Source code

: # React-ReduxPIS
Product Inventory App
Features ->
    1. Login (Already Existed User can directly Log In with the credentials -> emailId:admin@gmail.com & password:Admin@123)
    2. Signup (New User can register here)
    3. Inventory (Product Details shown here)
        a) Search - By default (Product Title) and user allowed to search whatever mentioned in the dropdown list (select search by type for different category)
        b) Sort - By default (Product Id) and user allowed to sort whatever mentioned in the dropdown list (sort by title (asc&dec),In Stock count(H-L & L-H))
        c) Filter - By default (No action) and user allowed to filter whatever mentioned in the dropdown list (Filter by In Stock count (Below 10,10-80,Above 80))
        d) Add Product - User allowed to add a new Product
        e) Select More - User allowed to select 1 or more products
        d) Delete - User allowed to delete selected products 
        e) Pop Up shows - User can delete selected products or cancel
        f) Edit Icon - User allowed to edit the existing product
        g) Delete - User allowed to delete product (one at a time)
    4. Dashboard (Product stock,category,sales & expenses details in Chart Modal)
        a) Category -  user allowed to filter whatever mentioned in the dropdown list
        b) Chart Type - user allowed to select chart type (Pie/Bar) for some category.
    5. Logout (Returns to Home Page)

□ □ □ □

=== Activity ===
I need every line of the material that includes "mentioned", so please copy them out.

=== Result ===
        a) Search - By default (Product Title) and user allowed to search whatever mentioned in the dropdown list (select search by type for different category)
        b) Sort - By default (Product Id) and user allowed to sort whatever mentioned in the dropdown list (sort by title (asc&dec),In Stock count(H-L & L-H))
        c) Filter - By default (No action) and user allowed to filter whatever mentioned in the dropdown list (Filter by In Stock count (Below 10,10-80,Above 80))
        a) Category -  user allowed to filter whatever mentioned in the dropdown list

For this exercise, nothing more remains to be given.